Sifat jelek jika dibiarkan => menjadi tabiat => setelah jadi tabiat, jadi penyakit => maka, obatnya banyak tidak bisa sedikit.




.. PEMBAHASAN AKHLAQ BAIK KALI INI ADALAH TENTANG MARAH ..


Abdulloh bin Mubarok
 (seorang tabi’in, Qurun Mufadholah –generasi terbaik--) pernah ditanya oleh seseorang, “ Kumpulkan padaku 1 kalimat yang mengumpulkan semua akhlaq yang baik.” Kata beliau, “ Tingggalkan marah. “


Imam ahmad dan Ishaq bin Rowuyah juga menafsirkan akhlak yang baik adalah meninggalkan marah.

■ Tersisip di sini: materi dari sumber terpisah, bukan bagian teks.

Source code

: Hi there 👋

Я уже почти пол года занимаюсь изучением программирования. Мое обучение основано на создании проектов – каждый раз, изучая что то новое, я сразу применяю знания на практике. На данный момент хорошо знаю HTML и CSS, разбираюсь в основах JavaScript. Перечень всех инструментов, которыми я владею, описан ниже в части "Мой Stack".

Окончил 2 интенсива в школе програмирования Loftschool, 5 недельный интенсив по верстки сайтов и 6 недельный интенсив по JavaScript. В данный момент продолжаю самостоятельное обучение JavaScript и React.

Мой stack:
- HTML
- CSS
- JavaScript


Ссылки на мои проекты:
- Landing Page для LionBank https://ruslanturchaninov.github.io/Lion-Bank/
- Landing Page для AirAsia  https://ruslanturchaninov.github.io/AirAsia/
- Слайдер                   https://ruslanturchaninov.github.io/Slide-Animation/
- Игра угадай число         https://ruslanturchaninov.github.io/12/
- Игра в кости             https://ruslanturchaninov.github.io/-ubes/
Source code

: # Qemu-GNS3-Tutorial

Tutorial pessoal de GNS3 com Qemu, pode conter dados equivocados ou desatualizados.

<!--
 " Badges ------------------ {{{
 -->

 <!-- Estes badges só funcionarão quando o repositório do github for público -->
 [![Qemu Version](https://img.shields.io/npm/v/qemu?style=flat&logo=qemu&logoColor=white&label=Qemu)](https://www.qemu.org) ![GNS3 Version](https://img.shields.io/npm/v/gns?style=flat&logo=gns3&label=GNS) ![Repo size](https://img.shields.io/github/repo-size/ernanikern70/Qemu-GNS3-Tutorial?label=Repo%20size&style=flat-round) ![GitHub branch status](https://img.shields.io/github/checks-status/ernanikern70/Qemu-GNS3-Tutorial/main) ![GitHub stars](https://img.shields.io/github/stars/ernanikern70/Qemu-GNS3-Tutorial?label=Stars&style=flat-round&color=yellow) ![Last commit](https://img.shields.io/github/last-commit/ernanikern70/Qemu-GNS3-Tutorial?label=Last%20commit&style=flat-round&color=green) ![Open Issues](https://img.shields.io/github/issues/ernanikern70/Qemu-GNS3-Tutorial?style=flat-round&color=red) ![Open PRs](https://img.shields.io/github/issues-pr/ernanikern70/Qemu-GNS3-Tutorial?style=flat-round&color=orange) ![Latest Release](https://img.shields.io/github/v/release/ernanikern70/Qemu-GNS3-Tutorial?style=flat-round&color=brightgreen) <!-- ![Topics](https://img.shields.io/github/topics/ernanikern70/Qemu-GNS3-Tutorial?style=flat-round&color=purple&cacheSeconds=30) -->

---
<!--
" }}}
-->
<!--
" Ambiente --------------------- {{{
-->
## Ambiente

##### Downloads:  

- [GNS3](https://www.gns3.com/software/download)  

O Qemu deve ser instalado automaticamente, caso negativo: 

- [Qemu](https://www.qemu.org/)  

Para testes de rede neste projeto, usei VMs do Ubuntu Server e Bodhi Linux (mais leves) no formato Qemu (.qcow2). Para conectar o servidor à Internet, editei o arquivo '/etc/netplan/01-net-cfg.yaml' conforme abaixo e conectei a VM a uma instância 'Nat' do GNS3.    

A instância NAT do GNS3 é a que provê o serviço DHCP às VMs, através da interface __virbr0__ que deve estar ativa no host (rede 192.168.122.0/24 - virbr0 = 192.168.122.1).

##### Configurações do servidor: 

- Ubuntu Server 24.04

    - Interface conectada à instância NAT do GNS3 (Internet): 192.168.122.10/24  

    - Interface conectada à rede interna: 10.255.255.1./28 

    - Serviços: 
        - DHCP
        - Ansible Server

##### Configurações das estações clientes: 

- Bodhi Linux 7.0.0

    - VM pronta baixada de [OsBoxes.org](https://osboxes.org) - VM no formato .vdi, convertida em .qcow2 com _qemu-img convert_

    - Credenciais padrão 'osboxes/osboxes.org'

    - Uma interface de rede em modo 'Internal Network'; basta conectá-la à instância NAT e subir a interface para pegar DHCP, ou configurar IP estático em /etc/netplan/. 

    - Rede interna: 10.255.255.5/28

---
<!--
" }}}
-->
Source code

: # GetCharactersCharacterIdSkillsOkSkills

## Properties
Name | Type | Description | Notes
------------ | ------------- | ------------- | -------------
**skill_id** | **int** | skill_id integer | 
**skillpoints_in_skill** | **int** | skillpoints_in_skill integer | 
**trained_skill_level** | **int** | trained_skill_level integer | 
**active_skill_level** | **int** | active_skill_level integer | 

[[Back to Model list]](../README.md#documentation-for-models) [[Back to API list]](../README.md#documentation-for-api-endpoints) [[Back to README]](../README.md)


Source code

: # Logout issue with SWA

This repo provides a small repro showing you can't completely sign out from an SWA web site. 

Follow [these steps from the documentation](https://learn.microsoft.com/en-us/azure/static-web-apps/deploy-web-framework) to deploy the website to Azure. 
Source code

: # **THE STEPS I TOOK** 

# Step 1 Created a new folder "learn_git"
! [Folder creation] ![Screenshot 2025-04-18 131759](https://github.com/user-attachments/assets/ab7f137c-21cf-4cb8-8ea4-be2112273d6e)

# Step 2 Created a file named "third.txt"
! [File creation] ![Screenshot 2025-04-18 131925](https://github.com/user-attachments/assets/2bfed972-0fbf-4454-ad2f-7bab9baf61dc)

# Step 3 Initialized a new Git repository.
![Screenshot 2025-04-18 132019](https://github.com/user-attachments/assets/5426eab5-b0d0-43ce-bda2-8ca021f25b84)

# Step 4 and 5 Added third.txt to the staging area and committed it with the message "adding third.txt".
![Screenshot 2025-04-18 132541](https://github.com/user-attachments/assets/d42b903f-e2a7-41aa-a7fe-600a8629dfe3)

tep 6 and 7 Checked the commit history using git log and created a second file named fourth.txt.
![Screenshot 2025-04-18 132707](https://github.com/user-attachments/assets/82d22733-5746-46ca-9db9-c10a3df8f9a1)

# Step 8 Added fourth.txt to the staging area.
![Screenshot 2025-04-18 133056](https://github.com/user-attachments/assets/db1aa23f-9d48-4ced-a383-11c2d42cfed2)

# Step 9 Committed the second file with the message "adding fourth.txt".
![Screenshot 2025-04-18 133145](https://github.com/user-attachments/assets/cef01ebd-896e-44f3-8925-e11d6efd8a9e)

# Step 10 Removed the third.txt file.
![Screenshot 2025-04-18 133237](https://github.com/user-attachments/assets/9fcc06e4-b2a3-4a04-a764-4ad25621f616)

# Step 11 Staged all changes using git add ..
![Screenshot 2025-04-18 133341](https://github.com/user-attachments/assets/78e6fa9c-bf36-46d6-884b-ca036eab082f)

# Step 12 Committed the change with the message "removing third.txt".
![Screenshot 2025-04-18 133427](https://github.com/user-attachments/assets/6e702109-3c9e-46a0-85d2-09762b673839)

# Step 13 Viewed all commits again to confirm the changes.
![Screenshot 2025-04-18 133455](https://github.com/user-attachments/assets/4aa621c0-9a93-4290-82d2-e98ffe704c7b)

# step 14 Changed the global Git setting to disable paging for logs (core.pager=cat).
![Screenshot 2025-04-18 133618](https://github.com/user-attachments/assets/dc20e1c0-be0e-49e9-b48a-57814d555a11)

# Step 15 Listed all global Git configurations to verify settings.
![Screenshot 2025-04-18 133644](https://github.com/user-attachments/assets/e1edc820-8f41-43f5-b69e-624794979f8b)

Sebagian para sahabat berkata bahwa marah mengumpukan semua kejelekan.

Banyak kejelekan muncul dikarenakan marah. Contoh :

- Dendam karena ada marah,
- Ghibah karena ada marah,
- Membunuh, memukul, merampas harta, merampas hak orang lain karena ada marah.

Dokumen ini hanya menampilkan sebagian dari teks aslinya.